» Goal of the exercise:
Copy every line from the records below that holds the word "datos".

__________

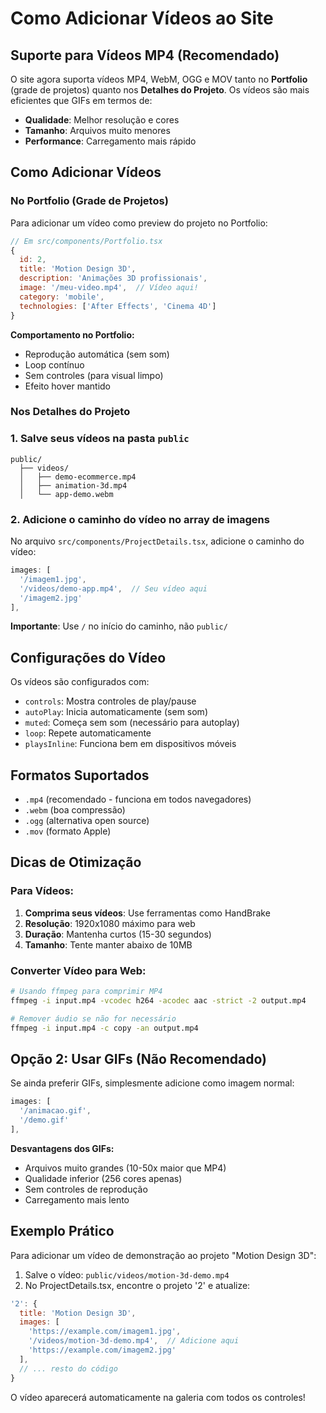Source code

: # Como Adicionar Vídeos ao Site

## Suporte para Vídeos MP4 (Recomendado)

O site agora suporta vídeos MP4, WebM, OGG e MOV tanto no **Portfolio** (grade de projetos) quanto nos **Detalhes do Projeto**. Os vídeos são mais eficientes que GIFs em termos de:
- **Qualidade**: Melhor resolução e cores
- **Tamanho**: Arquivos muito menores
- **Performance**: Carregamento mais rápido

## Como Adicionar Vídeos

### No Portfolio (Grade de Projetos)

Para adicionar um vídeo como preview do projeto no Portfolio:

```javascript
// Em src/components/Portfolio.tsx
{
  id: 2,
  title: 'Motion Design 3D',
  description: 'Animações 3D profissionais',
  image: '/meu-video.mp4',  // Vídeo aqui!
  category: 'mobile',
  technologies: ['After Effects', 'Cinema 4D']
}
```

**Comportamento no Portfolio:**
- Reprodução automática (sem som)
- Loop contínuo
- Sem controles (para visual limpo)
- Efeito hover mantido

### Nos Detalhes do Projeto

### 1. Salve seus vídeos na pasta `public`
```
public/
  ├── videos/
  │   ├── demo-ecommerce.mp4
  │   ├── animation-3d.mp4
  │   └── app-demo.webm
```

### 2. Adicione o caminho do vídeo no array de imagens
No arquivo `src/components/ProjectDetails.tsx`, adicione o caminho do vídeo:

```javascript
images: [
  '/imagem1.jpg',
  '/videos/demo-app.mp4',  // Seu vídeo aqui
  '/imagem2.jpg'
],
```

**Importante**: Use `/` no início do caminho, não `public/`

## Configurações do Vídeo

Os vídeos são configurados com:
- `controls`: Mostra controles de play/pause
- `autoPlay`: Inicia automaticamente (sem som)
- `muted`: Começa sem som (necessário para autoplay)
- `loop`: Repete automaticamente
- `playsInline`: Funciona bem em dispositivos móveis

## Formatos Suportados
- `.mp4` (recomendado - funciona em todos navegadores)
- `.webm` (boa compressão)
- `.ogg` (alternativa open source)
- `.mov` (formato Apple)

## Dicas de Otimização

### Para Vídeos:
1. **Comprima seus vídeos**: Use ferramentas como HandBrake
2. **Resolução**: 1920x1080 máximo para web
3. **Duração**: Mantenha curtos (15-30 segundos)
4. **Tamanho**: Tente manter abaixo de 10MB

### Converter Vídeo para Web:
```bash
# Usando ffmpeg para comprimir MP4
ffmpeg -i input.mp4 -vcodec h264 -acodec aac -strict -2 output.mp4

# Remover áudio se não for necessário
ffmpeg -i input.mp4 -c copy -an output.mp4
```

## Opção 2: Usar GIFs (Não Recomendado)

Se ainda preferir GIFs, simplesmente adicione como imagem normal:
```javascript
images: [
  '/animacao.gif',
  '/demo.gif'
],
```

**Desvantagens dos GIFs:**
- Arquivos muito grandes (10-50x maior que MP4)
- Qualidade inferior (256 cores apenas)
- Sem controles de reprodução
- Carregamento mais lento

## Exemplo Prático

Para adicionar um vídeo de demonstração ao projeto "Motion Design 3D":

1. Salve o vídeo: `public/videos/motion-3d-demo.mp4`
2. No ProjectDetails.tsx, encontre o projeto '2' e atualize:

```javascript
'2': {
  title: 'Motion Design 3D',
  images: [
    'https://example.com/imagem1.jpg',
    '/videos/motion-3d-demo.mp4',  // Adicione aqui
    'https://example.com/imagem2.jpg'
  ],
  // ... resto do código
}
```

O vídeo aparecerá automaticamente na galeria com todos os controles!
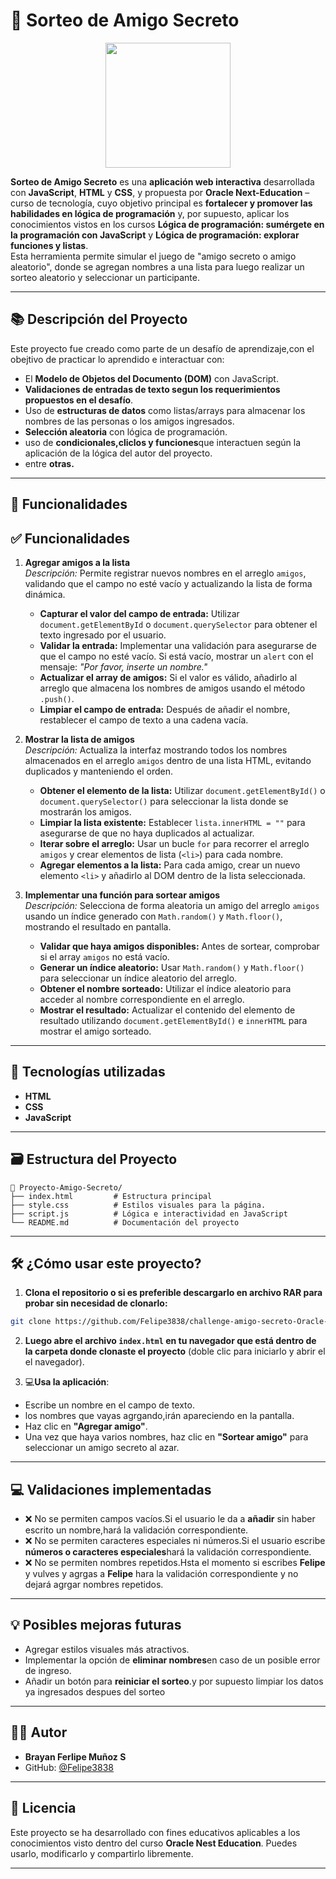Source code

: # :twisted_rightwards_arrows: Sorteo de Amigo Secreto

<p align="center">
  <img src="https://static.skillshare.com/uploads/video/thumbnails/c38251fc34fe43812b476c376c5d6945/1280-720" width="200">
</p>

**Sorteo de Amigo Secreto** es una **aplicación web interactiva** desarrollada con **JavaScript**, **HTML** y **CSS**, y propuesta por **Oracle Next-Education** – curso de tecnología, cuyo objetivo principal es **fortalecer y promover las habilidades en lógica de programación** y, por supuesto, aplicar los conocimientos vistos en los cursos **Lógica de programación: sumérgete en la programación con JavaScript** y **Lógica de programación: explorar funciones y listas**.  
Esta herramienta permite simular el juego de "amigo secreto o amigo aleatorio", donde se agregan nombres a una lista para luego realizar un sorteo aleatorio y seleccionar un participante.

---

## :books: Descripción del Proyecto

Este proyecto fue creado como parte de un desafío de aprendizaje,con el obejtivo de practicar lo aprendido e interactuar con:

- El **Modelo de Objetos del Documento (DOM)** con JavaScript.
- **Validaciones de entradas de texto segun los requerimientos propuestos en el desafío**.
- Uso de **estructuras de datos** como listas/arrays para almacenar los nombres de las personas o los amigos ingresados.
- **Selección aleatoria** con lógica de programación.
- uso de **condicionales,cliclos y funciones**que interactuen según la aplicación de la lógica del autor del proyecto.
- entre **otras.**

---

## :wrench: Funcionalidades
## ✅ Funcionalidades

1. **Agregar amigos a la lista**  
   *Descripción:* Permite registrar nuevos nombres en el arreglo `amigos`, validando que el campo no esté vacío y actualizando la lista de forma dinámica.  
   - **Capturar el valor del campo de entrada:** Utilizar `document.getElementById` o `document.querySelector` para obtener el texto ingresado por el usuario.  
   - **Validar la entrada:** Implementar una validación para asegurarse de que el campo no esté vacío. Si está vacío, mostrar un `alert` con el mensaje: *"Por favor, inserte un nombre."*  
   - **Actualizar el array de amigos:** Si el valor es válido, añadirlo al arreglo que almacena los nombres de amigos usando el método `.push()`.  
   - **Limpiar el campo de entrada:** Después de añadir el nombre, restablecer el campo de texto a una cadena vacía.  

2. **Mostrar la lista de amigos**  
   *Descripción:* Actualiza la interfaz mostrando todos los nombres almacenados en el arreglo `amigos` dentro de una lista HTML, evitando duplicados y manteniendo el orden.  
   - **Obtener el elemento de la lista:** Utilizar `document.getElementById()` o `document.querySelector()` para seleccionar la lista donde se mostrarán los amigos.  
   - **Limpiar la lista existente:** Establecer `lista.innerHTML = ""` para asegurarse de que no haya duplicados al actualizar.  
   - **Iterar sobre el arreglo:** Usar un bucle `for` para recorrer el arreglo `amigos` y crear elementos de lista (`<li>`) para cada nombre.  
   - **Agregar elementos a la lista:** Para cada amigo, crear un nuevo elemento `<li>` y añadirlo al DOM dentro de la lista seleccionada.  

3. **Implementar una función para sortear amigos**  
   *Descripción:* Selecciona de forma aleatoria un amigo del arreglo `amigos` usando un índice generado con `Math.random()` y `Math.floor()`, mostrando el resultado en pantalla.  
   - **Validar que haya amigos disponibles:** Antes de sortear, comprobar si el array `amigos` no está vacío.  
   - **Generar un índice aleatorio:** Usar `Math.random()` y `Math.floor()` para seleccionar un índice aleatorio del arreglo.  
   - **Obtener el nombre sorteado:** Utilizar el índice aleatorio para acceder al nombre correspondiente en el arreglo.  
   - **Mostrar el resultado:** Actualizar el contenido del elemento de resultado utilizando `document.getElementById()` e `innerHTML` para mostrar el amigo sorteado.  
---

## 🧠 Tecnologías utilizadas

- **HTML**
- **CSS** 
- **JavaScript**

---

## :card_file_box: Estructura del Proyecto

```plaintext
📁 Proyecto-Amigo-Secreto/
├── index.html         # Estructura principal
├── style.css          # Estilos visuales para la página.
├── script.js          # Lógica e interactividad en JavaScript
└── README.md          # Documentación del proyecto
```

---

## 🛠️ ¿Cómo usar este proyecto?

1. **Clona el repositorio o si es preferible descargarlo en archivo RAR para probar sin necesidad de clonarlo:**

```bash
git clone https://github.com/Felipe3838/challenge-amigo-secreto-Oracle-Next-Educaci-n
```

2. **Luego abre el archivo `index.html` en tu navegador que está dentro de la carpeta donde clonaste el proyecto** (doble clic para iniciarlo y abrir el el navegador).

3. :computer:**Usa la aplicación**:

- Escribe un nombre en el campo de texto.
- los nombres que vayas agrgando,irán apareciendo en la pantalla.
- Haz clic en **"Agregar amigo"**.
- Una vez que haya varios nombres, haz clic en **"Sortear amigo"** para seleccionar un amigo secreto al azar.

---

## :computer: Validaciones implementadas

- ❌ No se permiten campos vacíos.Si el usuario le da a **añadir** sin haber escrito un nombre,hará la validación correspondiente.
- ❌ No se permiten caracteres especiales ni números.Si el usuario escribe **números o caracteres especiales**hará la validación correspondiente.
- ❌ No se permiten nombres repetidos.Hsta el momento si escribes **Felipe** y vulves y agrgas a **Felipe** hara la validación correspondiente y no dejará agrgar nombres repetidos.

---

## 💡 Posibles mejoras futuras

- Agregar estilos visuales más atractivos.
- Implementar la opción de **eliminar nombres**en caso de un posible error de ingreso.
- Añadir un botón para **reiniciar el sorteo**.y por supuesto limpiar los datos ya ingresados despues del sorteo

---

## 👨‍💻 Autor

- **Brayan Ferlipe Muñoz S**
- GitHub: [@Felipe3838](https://github.com/Felipe3838)

---

## 📃 Licencia

Este proyecto se ha desarrollado con fines educativos aplicables a los conocimientos visto dentro del curso **Oracle Nest Education**. Puedes usarlo, modificarlo y compartirlo libremente.

---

__________

» Written answer:
- Uso de **estructuras de datos** como listas/arrays para almacenar los nombres de las personas o los amigos ingresados.
- Añadir un botón para **reiniciar el sorteo**.y por supuesto limpiar los datos ya ingresados despues del sorteo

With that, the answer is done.